El monstruo invisible de la opinión pública.

El día de descanso es una de las grandes contribuciones judías
al bienestar y la alegría de la humanidad.
–Paul Johnson en La historia de los judíos (1987)

 

El hartazgo que me está produciendo el cine contemporáneo me lleva a tomarme un descanso bíblico de este newsletter, que volverá en el futuro bajo otro nombre y otra temática, pero quiero aprovechar esta despedida para recomendar dos miniseries documentales apasionantes que, aunque en principio no parezca, están relacionadas entre sí: me refiero a The U.S. and the Holocaust, de Ken Burns, Lynn Novick y Sarah Botstein, y Turning Point: 9/11 and the War on Terror, de Brian Knappenberger.

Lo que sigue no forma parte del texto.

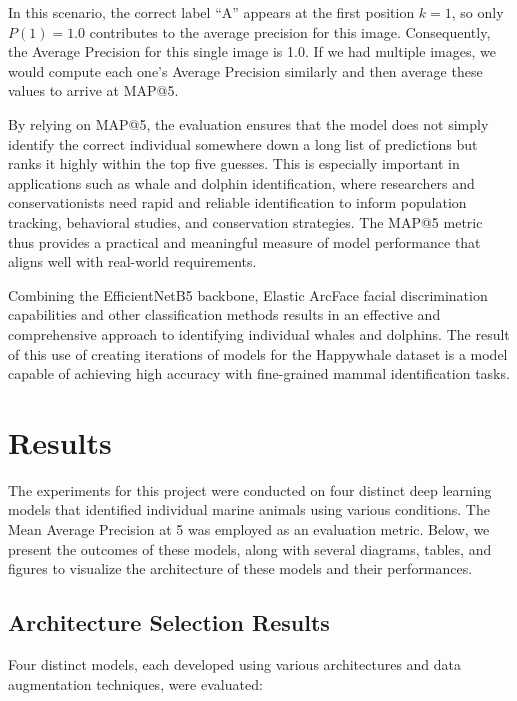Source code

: \documentclass[twocolumn]{article}
\begin{document}
In this scenario, the correct label “A” appears at the first position \( k=1 \), so only \( P(1) = 1.0 \) contributes to the average precision for this image. Consequently, the Average Precision for this single image is 1.0. If we had multiple images, we would compute each one’s Average Precision similarly and then average these values to arrive at MAP@5.

By relying on MAP@5, the evaluation ensures that the model does not simply identify the correct individual somewhere down a long list of predictions but ranks it highly within the top five guesses. This is especially important in applications such as whale and dolphin identification, where researchers and conservationists need rapid and reliable identification to inform population tracking, behavioral studies, and conservation strategies. The MAP@5 metric thus provides a practical and meaningful measure of model performance that aligns well with real-world requirements.

Combining the EfficientNetB5 backbone, Elastic ArcFace facial discrimination capabilities and other classification methods results in an effective and comprehensive approach to identifying individual whales and dolphins. The result of this use of creating iterations of models for the Happywhale dataset is a model capable of achieving high accuracy with fine-grained mammal identification tasks.

\section{Results}

The experiments for this project were conducted on four distinct deep learning models that identified individual marine animals using various conditions. The Mean Average Precision at 5 was employed as an evaluation metric. Below, we present the outcomes of these models, along with several diagrams, tables, and figures to visualize the architecture of these models and their performances.

\subsection{Architecture Selection Results}



Four distinct models, each developed using various architectures and data augmentation techniques, were evaluated:
\end{document}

Ken Burns, por si alguien no lo sabe, es un documentalista que suele estrenar sus trabajos en la PBS (la TV Pública norteamericana, es decir nada que ver con la TV Pública), ambiciosos y totalizadores pero prolijamente convencionales, con un afán de objetividad que seguramente está cerca del máximo posible, siempre sobre temas nacionales: la guerra de Secesión (The Civil War, 1990, 9 episodios), el béisbol (Baseball, 1994, 9 episodios), el Lejano Oeste (The West, 1996, 8 episodios), el jazz (Jazz, 2001, 10 episodios), la ley seca (Prohibition, 2011, 3 episodios), la música country (Country Music, 2019, 8 episodios) y más.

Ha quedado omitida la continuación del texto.